— Work to be completed —
From the listing below, work out how many lines contain "linewidth"; the answer is that number and nothing more.

*** Data to examine ***

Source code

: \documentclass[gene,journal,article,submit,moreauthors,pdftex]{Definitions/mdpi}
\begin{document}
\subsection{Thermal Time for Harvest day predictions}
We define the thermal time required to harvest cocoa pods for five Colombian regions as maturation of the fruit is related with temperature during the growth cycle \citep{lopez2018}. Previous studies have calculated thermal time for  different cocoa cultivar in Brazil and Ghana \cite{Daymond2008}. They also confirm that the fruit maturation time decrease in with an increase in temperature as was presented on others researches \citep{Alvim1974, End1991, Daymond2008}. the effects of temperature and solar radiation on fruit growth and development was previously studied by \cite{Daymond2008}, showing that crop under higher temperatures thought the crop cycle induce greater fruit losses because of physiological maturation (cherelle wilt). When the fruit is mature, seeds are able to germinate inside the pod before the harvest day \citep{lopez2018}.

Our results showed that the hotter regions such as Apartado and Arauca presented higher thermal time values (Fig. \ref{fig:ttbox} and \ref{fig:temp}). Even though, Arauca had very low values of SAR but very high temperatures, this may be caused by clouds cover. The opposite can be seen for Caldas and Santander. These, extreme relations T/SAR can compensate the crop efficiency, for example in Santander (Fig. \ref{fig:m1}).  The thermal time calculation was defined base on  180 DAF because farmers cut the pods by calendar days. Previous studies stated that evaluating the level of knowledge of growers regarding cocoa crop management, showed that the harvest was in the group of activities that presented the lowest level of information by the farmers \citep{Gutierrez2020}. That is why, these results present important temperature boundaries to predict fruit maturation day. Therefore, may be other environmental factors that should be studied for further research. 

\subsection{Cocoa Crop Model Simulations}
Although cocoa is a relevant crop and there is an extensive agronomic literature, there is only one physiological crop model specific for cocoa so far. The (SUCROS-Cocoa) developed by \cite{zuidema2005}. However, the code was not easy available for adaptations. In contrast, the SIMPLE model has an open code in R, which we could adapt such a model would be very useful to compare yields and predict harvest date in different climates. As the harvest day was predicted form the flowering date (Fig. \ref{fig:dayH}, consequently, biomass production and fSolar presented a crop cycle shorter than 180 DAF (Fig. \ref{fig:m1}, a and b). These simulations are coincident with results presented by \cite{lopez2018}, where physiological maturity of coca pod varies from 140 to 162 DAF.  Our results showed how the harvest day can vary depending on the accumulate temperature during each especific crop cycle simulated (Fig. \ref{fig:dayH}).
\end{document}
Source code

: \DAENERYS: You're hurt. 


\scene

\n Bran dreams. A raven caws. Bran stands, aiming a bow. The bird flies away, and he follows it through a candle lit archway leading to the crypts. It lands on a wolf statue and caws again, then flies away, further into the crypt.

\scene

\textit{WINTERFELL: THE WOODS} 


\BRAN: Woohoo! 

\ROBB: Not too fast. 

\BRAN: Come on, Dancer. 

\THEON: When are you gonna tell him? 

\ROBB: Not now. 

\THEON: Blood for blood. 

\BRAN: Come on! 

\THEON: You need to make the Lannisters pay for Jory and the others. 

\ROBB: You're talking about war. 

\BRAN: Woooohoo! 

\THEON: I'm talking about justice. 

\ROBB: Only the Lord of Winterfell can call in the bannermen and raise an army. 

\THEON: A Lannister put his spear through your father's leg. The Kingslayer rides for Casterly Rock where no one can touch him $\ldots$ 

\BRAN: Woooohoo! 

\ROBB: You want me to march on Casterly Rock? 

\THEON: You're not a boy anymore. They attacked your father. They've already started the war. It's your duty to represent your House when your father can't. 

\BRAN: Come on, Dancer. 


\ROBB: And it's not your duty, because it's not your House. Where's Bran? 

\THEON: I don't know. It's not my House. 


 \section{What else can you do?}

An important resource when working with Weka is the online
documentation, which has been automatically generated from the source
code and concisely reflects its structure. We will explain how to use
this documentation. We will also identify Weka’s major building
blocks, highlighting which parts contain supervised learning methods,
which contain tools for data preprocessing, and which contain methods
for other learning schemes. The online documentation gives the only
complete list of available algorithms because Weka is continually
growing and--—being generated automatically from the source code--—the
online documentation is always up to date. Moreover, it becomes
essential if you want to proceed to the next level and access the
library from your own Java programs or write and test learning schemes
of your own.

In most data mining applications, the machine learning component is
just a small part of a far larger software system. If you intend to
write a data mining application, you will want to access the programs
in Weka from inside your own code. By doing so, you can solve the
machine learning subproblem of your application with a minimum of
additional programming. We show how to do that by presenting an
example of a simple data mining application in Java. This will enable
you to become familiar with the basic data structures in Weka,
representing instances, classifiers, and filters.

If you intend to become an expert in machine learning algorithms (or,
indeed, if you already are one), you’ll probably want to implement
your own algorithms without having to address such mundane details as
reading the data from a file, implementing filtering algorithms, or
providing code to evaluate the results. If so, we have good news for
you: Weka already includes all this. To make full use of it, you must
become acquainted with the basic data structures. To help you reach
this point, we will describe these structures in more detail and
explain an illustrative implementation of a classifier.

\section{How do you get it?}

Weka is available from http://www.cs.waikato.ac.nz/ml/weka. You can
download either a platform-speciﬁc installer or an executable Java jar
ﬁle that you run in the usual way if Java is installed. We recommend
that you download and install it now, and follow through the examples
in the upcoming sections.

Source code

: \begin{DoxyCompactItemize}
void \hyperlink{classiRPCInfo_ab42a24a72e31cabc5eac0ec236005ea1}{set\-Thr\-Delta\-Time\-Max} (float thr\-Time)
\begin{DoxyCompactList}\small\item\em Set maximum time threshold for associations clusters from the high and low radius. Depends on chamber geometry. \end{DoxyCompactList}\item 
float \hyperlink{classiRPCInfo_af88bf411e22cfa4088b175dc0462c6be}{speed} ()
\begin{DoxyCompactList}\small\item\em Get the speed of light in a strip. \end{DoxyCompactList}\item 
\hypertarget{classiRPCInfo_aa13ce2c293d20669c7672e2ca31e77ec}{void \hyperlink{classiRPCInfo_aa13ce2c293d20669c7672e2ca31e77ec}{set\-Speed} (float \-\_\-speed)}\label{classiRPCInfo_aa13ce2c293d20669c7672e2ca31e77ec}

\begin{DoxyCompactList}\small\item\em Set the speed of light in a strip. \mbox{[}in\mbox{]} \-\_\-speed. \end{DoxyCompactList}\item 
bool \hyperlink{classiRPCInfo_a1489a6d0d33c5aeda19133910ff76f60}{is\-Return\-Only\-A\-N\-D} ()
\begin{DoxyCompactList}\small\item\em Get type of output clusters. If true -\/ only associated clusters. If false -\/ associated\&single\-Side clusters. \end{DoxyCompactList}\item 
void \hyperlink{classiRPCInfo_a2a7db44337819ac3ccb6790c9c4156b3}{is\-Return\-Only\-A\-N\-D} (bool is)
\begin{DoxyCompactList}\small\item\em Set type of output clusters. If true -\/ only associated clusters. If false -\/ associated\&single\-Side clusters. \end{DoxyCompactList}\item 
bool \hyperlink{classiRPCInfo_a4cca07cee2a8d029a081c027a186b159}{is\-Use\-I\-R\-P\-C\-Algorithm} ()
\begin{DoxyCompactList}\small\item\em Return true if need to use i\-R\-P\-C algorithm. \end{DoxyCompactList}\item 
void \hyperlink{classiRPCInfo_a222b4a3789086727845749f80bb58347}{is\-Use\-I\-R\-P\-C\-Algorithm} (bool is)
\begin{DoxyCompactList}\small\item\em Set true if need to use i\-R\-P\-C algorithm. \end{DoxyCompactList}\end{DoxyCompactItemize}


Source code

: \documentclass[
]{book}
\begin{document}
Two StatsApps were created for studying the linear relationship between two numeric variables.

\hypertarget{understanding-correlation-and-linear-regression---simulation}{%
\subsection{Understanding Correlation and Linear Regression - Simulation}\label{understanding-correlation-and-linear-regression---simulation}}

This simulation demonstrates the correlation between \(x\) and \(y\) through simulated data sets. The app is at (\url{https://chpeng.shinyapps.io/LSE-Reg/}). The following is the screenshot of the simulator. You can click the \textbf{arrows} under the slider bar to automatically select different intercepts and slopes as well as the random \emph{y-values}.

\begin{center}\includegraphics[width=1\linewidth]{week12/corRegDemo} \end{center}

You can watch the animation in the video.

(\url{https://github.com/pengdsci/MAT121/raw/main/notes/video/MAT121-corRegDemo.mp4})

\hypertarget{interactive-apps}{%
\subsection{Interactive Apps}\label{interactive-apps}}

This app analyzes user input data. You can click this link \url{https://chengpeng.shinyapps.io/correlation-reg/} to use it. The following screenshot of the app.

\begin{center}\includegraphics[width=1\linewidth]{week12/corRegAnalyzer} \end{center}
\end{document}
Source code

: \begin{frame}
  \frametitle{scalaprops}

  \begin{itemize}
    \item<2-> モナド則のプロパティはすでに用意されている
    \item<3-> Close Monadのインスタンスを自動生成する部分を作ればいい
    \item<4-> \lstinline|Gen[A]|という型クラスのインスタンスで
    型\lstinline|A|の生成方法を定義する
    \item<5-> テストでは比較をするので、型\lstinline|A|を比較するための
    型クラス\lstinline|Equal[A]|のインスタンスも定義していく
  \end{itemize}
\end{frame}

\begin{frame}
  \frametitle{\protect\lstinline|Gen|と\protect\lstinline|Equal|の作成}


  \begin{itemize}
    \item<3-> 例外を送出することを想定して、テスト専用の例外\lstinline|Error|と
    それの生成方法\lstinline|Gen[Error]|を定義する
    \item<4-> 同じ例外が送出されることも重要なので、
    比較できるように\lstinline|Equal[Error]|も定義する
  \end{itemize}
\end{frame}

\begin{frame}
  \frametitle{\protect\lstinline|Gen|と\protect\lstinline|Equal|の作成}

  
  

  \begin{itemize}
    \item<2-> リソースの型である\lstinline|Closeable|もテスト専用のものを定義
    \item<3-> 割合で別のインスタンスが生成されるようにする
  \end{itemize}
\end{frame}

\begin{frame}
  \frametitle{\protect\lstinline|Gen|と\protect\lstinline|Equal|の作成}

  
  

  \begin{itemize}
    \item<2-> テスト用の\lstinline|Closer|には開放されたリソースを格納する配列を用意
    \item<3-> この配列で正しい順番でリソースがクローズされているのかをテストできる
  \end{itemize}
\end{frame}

*** End of Data to examine ***

— Solution to the problem —
2